◆ What the exercise asks
Lines that include "AndroidSetup" make up the answer; copy all of them from the data below.

(Beginning of Task inputs)

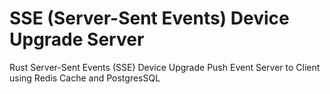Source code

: # SSE (Server-Sent Events) Device Upgrade Server
Rust Server-Sent Events (SSE) Device Upgrade Push Event Server to Client using Redis Cache and PostgresSQL
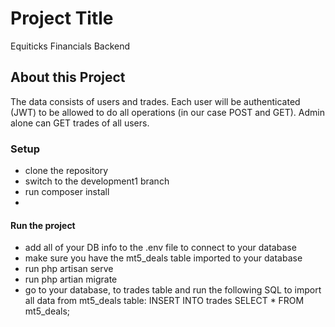 # Project Title

Equiticks Financials Backend

## About this Project

The data consists of users and trades. Each user will be authenticated (JWT) to be allowed to do all operations (in our case POST and GET). Admin alone can GET trades of all users.

### Setup

-   clone the repository
-   switch to the development1 branch
-   run composer install
-

#### Run the project

-   add all of your DB info to the .env file to connect to your database
-   make sure you have the mt5_deals table imported to your database
-   run php artisan serve
-   run php artian migrate
-   go to your database, to trades table and run the following SQL to import all data from mt5_deals table:
    INSERT INTO trades
    SELECT \* FROM mt5_deals;
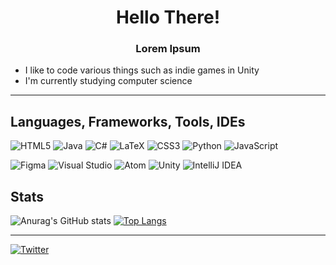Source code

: <h1 align="center">Hello There!</h1>
<h3 align="center">Lorem Ipsum</h3>

* I like to code various things such as indie games in Unity
* I'm currently studying computer science

---

## Languages, Frameworks, Tools, IDEs
<img alt="HTML5" src="https://img.shields.io/badge/html5-%23E34F26.svg?style=for-the-badge&logo=html5&logoColor=white"/> <img alt="Java" src="https://img.shields.io/badge/java-%23ED8B00.svg?style=for-the-badge&logo=java&logoColor=white"/>
<img alt="C#" src="https://img.shields.io/badge/c%23-%23239120.svg?style=for-the-badge&logo=c-sharp&logoColor=white"/>
<img alt="LaTeX" src="https://img.shields.io/badge/latex-%23008080.svg?style=for-the-badge&logo=latex&logoColor=white"/>
<img alt="CSS3" src="https://img.shields.io/badge/css3-%231572B6.svg?style=for-the-badge&logo=css3&logoColor=white"/>
<img alt="Python" src="https://img.shields.io/badge/python-%2314354C.svg?style=for-the-badge&logo=python&logoColor=white"/>
<img alt="JavaScript" src="https://img.shields.io/badge/javascript-%23323330.svg?style=for-the-badge&logo=javascript&logoColor=%23F7DF1E"/>

<img alt="Figma" src="https://img.shields.io/badge/figma-%23F24E1E.svg?style=for-the-badge&logo=figma&logoColor=white"/> <img alt="Visual Studio" src="https://img.shields.io/badge/VisualStudio-5C2D91.svg?style=for-the-badge&logo=visual-studio&logoColor=white"/>
<img alt="Atom" src="https://img.shields.io/badge/Atom-%2366595C.svg?style=for-the-badge&logo=atom&logoColor=white"/>
<img alt="Unity" src="https://img.shields.io/badge/unity-%23000000.svg?style=for-the-badge&logo=unity&logoColor=white"/>
<img alt="IntelliJ IDEA" src="https://img.shields.io/badge/IntelliJIDEA-000000.svg?style=for-the-badge&logo=intellij-idea&logoColor=white"/>

## Stats
![Anurag's GitHub stats](https://github-readme-stats.vercel.app/api?username=n0j0games&show_icons=true&count_private=true&theme=dracula)
[![Top Langs](https://github-readme-stats.vercel.app/api/top-langs/?username=n0j0games&layout=compact&theme=dracula)](https://github.com/anuraghazra/github-readme-stats)

---
[<img alt="Twitter" src="https://img.shields.io/badge/Follow%20Me-%231DA1F2.svg?style=for-the-badge&logo=Twitter&logoColor=white"/>](https://twitter.com/_n0j0)
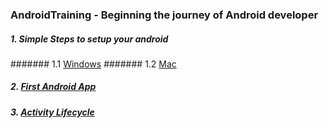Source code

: ### AndroidTraining - Beginning the journey of Android developer
##### 1. Simple Steps to setup your android
####### 1.1 [Windows](https://github.com/faheema/AndroidTraining/wiki/AndroidSetup)
####### 1.2 [Mac](https://github.com/faheema/AndroidTraining/wiki/AndroidSetup)
##### 2. [First Android App](https://github.com/faheema/AndroidTraining/tree/master/FirstApp)
##### 3. [Activity Lifecycle](https://github.com/faheema/AndroidTraining/tree/master/SimpleActivityLifeCycle)
       



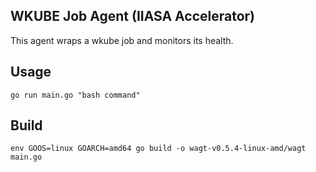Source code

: ## WKUBE Job Agent (IIASA Accelerator)
This agent wraps a wkube job and monitors its health. 

## Usage
`go run main.go "bash command"`

## Build
`env GOOS=linux GOARCH=amd64 go build -o wagt-v0.5.4-linux-amd/wagt main.go`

(End of Task inputs)

◆ Written solution
####### 1.1 [Windows](https://github.com/faheema/AndroidTraining/wiki/AndroidSetup)
####### 1.2 [Mac](https://github.com/faheema/AndroidTraining/wiki/AndroidSetup)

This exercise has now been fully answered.